Parsing Huge XML Files Incrementally

This post presents a Python script for parsing huge XML files incrementally. The purpose of the script is to convert XML tables to delimited text files. I searched online for inspiration while making the script and found relevant documentation and very useful posts with code examples. However, it took me a couple of days to develop the complete solution for this trivial task and this is why I have chosen to publish my script here. Alternatively, you can access the code on GitHub.

Use Case

The XML tables are generally huge, in the order of tens of gigabytes or more. Here is a very small example showing the XML content of a table with twelve columns and three rows:

<?xml version="1.0" encoding="UTF-8"?>
<table xmlns="http://www.sa.dk/xmlns/siard/1.0/schema0/table.xsd"
       xmlns:xsi="http://www.w3.org/2001/XMLSchema-instance"
       xsi:schemaLocation="http://www.sa.dk/xmlns/siard/1.0/schema0/table.xsd table.xsd">
    <row>
        <c1>1</c1>
        <c2>2</c2>
        <c3>1991-09-23T12:00:00.510000</c3>
        <c4 xsi:nil="true"/>
        <c5 xsi:nil="true"/>
        <c6 xsi:nil="true"/>
        <c7 xsi:nil="true"/>
        <c8>3</c8>
        <c9>A</c9>
        <c10>B</c10>
        <c11>C</c11>
        <c12>D</c12>
    </row>
    <row>
        <c1>4</c1>
        <c2>5</c2>
        <c3>1992-10-24T13:00:00.520000</c3>
        <c4 xsi:nil="true"/>
        <c5 xsi:nil="true"/>
        <c6 xsi:nil="true"/>
        <c7 xsi:nil="true"/>
        <c8>6</c8>
        <c9>E</c9>
        <c10>F</c10>
        <c11>G</c11>
        <c12>H</c12>
    </row>
    <row>
        <c1>7</c1>
        <c2>8</c2>
        <c3>1993-11-25T14:00:00.530000</c3>
        <c4 xsi:nil="true"/>
        <c5 xsi:nil="true"/>
        <c6 xsi:nil="true"/>
        <c7 xsi:nil="true"/>
        <c8>9</c8>
        <c9>I</c9>
        <c10>J</c10>
        <c11>K</c11>
        <c12>L</c12>
    </row>
</table>

Parsing Huge XML Files Incrementally

Here is the code that performs incremental parsing of the XML table while converting the content to a delimited text file:

import argparse
import csv
import errno
import os
from typing import Dict, Callable, Any, Optional, List

from lxml import etree


class XMLParser(object):
    """
    Incremental parsing of an XML file.
    Each element in the tag context is processed via a callable.
    A namespace map is automatically added to `callable_kwargs` if applicable.

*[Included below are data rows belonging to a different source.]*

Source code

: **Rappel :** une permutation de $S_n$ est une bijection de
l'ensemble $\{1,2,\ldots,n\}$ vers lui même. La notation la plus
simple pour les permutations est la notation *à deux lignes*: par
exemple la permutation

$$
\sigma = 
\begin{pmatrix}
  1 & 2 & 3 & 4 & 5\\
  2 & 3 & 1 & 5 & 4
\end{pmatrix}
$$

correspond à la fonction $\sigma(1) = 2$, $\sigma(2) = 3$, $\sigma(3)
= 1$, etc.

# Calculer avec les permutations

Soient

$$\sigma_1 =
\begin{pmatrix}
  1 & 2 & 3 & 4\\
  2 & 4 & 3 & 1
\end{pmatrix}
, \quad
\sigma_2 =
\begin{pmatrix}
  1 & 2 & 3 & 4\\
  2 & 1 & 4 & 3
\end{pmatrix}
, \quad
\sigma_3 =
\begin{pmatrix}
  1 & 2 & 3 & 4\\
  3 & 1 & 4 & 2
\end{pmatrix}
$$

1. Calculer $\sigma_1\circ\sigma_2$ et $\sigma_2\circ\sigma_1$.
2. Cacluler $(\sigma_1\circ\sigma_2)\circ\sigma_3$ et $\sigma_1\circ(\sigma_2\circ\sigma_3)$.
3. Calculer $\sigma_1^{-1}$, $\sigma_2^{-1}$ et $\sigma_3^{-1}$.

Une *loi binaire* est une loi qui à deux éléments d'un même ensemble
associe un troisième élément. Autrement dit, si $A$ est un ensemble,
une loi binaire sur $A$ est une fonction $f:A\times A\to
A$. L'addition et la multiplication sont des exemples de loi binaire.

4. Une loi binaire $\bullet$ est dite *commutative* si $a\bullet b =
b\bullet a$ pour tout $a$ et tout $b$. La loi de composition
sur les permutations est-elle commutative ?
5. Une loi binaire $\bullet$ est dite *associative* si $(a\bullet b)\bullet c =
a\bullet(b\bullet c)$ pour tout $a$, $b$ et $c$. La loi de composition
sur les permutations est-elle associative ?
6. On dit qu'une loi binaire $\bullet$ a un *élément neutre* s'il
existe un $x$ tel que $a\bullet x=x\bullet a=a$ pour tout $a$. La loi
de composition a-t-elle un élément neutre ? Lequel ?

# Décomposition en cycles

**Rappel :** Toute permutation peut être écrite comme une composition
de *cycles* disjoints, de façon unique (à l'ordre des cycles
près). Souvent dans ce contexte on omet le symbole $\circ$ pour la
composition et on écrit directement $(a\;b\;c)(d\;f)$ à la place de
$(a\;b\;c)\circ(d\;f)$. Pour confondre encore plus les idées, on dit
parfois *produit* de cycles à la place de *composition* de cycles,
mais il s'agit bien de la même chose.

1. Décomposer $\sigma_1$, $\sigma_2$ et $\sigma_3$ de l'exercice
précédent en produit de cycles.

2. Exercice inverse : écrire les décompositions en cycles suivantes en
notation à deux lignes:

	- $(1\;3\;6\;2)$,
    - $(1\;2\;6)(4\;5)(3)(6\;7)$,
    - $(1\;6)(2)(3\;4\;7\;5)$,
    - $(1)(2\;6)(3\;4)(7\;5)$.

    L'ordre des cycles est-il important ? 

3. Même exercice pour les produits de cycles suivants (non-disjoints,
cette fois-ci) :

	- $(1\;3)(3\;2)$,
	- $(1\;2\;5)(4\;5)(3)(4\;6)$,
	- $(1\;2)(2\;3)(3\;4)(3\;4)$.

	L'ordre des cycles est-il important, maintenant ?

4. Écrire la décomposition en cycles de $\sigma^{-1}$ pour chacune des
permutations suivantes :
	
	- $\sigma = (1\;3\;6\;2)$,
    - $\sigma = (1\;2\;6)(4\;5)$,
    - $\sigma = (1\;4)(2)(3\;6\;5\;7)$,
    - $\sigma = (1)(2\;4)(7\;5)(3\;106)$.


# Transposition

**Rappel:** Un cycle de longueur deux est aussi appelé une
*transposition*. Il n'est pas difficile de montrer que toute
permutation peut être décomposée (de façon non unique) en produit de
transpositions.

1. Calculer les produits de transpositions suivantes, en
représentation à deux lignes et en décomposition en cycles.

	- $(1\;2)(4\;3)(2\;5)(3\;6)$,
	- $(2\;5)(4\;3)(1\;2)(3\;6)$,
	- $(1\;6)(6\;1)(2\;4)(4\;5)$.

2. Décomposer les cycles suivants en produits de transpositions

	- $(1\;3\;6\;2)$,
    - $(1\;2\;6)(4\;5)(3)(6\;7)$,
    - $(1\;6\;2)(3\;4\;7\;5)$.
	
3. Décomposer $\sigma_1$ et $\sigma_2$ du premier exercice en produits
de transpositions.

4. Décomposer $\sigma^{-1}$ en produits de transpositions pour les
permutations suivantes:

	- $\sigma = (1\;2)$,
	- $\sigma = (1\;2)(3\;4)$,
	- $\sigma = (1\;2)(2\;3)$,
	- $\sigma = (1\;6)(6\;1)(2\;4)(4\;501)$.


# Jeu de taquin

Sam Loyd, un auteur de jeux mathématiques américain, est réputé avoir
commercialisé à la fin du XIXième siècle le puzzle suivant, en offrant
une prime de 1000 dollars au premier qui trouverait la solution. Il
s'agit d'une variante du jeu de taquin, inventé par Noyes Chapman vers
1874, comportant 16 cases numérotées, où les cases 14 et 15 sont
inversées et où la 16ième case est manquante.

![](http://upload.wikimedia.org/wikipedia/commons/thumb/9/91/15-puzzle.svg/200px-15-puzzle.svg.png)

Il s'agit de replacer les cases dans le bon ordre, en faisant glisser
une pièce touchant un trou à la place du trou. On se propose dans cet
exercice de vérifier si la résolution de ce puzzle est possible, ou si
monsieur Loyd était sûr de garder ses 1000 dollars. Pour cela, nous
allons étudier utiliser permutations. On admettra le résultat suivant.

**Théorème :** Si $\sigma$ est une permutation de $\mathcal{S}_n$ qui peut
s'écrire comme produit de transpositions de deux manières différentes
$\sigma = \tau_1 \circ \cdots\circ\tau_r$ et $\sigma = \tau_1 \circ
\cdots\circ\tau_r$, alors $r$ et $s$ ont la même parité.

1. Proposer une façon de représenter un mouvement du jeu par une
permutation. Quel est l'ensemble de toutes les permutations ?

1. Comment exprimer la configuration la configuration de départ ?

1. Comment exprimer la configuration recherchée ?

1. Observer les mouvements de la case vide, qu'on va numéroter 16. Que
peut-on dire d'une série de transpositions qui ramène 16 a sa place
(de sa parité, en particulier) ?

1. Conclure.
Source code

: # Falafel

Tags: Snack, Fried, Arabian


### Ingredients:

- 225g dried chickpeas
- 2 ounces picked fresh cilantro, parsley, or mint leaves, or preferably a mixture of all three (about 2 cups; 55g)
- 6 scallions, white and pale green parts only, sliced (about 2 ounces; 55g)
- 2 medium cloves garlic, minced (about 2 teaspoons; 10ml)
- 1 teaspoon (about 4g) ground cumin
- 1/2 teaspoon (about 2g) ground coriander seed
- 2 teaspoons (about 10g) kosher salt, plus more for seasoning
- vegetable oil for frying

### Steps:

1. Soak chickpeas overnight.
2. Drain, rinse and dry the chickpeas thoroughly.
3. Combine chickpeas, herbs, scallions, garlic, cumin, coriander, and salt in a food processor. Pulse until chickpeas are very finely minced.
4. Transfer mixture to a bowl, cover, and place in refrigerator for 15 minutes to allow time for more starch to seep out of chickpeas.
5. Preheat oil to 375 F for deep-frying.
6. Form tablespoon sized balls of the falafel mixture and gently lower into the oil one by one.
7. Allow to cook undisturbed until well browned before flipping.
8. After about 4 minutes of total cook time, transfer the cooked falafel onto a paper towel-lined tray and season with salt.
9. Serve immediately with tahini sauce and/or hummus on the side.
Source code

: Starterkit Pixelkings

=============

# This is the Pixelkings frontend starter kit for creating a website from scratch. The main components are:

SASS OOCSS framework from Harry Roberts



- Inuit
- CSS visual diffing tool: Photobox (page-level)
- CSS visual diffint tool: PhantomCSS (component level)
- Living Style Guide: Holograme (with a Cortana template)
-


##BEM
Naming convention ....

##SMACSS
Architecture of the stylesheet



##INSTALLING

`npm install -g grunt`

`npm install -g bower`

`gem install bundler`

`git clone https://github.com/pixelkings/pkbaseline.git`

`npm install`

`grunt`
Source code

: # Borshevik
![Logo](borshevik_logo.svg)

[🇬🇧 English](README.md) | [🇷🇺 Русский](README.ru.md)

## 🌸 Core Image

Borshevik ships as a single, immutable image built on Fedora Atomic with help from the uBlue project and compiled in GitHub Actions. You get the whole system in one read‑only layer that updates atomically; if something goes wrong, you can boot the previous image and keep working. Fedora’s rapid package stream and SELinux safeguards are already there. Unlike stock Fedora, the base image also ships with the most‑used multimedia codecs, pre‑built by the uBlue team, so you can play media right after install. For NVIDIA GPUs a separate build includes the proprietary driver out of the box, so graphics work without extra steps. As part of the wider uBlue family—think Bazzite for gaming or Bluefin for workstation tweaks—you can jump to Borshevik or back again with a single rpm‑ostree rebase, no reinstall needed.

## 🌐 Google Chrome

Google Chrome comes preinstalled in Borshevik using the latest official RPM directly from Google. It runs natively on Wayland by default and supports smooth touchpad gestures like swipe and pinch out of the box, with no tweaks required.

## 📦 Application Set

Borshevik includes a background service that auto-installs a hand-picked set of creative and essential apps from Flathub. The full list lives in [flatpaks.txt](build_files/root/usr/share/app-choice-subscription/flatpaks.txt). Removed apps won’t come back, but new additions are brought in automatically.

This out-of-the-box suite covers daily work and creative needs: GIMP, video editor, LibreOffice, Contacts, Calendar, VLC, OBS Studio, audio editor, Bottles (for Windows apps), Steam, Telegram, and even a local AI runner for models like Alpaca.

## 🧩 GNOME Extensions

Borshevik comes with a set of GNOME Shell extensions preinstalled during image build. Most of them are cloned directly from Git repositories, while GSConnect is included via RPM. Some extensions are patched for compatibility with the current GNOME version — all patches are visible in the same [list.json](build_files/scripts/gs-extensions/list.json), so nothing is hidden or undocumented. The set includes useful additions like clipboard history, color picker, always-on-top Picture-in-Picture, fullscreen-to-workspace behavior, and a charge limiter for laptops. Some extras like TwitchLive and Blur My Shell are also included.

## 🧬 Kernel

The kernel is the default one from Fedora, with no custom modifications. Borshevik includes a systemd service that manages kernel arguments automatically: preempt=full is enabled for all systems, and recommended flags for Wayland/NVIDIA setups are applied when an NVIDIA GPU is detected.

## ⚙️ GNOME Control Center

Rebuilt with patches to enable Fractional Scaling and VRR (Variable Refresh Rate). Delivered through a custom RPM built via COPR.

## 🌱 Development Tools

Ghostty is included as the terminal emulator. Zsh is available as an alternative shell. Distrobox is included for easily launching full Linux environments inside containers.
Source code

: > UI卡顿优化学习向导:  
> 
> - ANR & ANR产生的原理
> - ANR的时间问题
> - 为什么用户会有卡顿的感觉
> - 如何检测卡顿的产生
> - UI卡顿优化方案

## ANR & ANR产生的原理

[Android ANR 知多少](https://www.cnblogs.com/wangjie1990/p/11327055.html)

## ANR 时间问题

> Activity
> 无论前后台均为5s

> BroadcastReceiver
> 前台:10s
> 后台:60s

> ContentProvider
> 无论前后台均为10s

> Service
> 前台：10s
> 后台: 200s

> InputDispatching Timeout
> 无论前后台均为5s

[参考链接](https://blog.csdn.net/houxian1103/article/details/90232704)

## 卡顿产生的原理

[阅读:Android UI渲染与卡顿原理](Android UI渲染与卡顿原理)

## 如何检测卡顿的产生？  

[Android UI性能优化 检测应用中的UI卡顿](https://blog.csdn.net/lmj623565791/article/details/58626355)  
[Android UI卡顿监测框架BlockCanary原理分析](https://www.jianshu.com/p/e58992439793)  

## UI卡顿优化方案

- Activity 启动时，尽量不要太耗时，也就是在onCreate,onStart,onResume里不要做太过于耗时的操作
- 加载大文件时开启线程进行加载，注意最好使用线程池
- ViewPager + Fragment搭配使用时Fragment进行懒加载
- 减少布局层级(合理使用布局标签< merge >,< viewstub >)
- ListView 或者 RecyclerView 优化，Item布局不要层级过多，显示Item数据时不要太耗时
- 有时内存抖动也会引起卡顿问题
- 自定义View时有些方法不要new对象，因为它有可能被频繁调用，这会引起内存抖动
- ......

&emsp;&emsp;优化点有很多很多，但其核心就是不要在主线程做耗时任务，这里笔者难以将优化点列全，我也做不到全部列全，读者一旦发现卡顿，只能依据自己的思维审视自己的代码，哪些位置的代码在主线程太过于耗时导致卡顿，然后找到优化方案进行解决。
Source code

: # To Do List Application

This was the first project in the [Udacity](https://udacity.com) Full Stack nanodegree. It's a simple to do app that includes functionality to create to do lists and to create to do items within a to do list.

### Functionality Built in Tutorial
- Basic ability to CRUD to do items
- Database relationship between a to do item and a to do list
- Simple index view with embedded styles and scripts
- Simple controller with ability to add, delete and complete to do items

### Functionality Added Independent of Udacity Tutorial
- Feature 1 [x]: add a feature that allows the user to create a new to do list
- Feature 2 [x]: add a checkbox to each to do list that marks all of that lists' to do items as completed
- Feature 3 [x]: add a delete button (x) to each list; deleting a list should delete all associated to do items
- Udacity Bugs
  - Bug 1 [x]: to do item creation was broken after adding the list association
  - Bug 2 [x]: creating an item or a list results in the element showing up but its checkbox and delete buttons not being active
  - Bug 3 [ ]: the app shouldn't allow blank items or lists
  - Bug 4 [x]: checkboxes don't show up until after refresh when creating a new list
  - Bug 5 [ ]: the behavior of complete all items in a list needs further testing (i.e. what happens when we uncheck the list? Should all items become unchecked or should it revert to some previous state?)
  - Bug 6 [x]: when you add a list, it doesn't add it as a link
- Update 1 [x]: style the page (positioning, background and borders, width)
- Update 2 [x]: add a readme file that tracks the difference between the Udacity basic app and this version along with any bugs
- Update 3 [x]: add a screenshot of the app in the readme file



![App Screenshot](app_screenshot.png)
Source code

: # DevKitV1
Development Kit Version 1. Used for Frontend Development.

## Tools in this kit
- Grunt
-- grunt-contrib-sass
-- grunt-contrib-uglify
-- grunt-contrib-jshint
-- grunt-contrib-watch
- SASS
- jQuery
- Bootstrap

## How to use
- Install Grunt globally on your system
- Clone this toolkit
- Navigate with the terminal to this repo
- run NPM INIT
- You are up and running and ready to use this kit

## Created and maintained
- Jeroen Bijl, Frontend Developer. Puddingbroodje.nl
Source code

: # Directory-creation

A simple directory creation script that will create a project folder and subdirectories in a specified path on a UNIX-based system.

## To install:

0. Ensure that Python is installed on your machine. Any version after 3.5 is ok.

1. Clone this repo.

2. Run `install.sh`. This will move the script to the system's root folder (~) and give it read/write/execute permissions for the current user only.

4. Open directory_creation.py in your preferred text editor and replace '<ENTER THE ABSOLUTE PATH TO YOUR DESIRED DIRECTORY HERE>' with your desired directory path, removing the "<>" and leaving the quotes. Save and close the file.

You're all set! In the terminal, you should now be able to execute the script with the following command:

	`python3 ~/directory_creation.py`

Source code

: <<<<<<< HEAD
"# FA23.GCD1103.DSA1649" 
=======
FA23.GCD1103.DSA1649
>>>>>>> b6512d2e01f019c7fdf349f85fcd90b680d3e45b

    :param xml_file: XML file.
    :param python_callable: A function called for each element in the tag.
    :param callable_args: A list of positional arguments that will get unpacked in the callable.
    :param callable_kwargs: A dictionary of keyword arguments that will get unpacked in the callable.
    :param tag: Restrict elements to those elements that match the given tag, defaults to all elements.
        Namespaces must be declared in Clark's Notation: {URI}localname.
    :param dtd_validation: Validate the document against a DTD, defaults to False.
    :param schema: Validate the document against an XML schema (bytes version).
    """

    def __init__(self,
                 xml_file: str,
                 python_callable: Callable[[etree.Element, Any], None],
                 callable_args: Optional[List] = None,
                 callable_kwargs: Optional[Dict] = None,
                 tag: Optional[str] = None,
                 dtd_validation: bool = False,
                 schema: Optional[bytes] = None) -> None:

        if not callable(python_callable):
            raise TypeError('The `python_callable` parameter must be callable.')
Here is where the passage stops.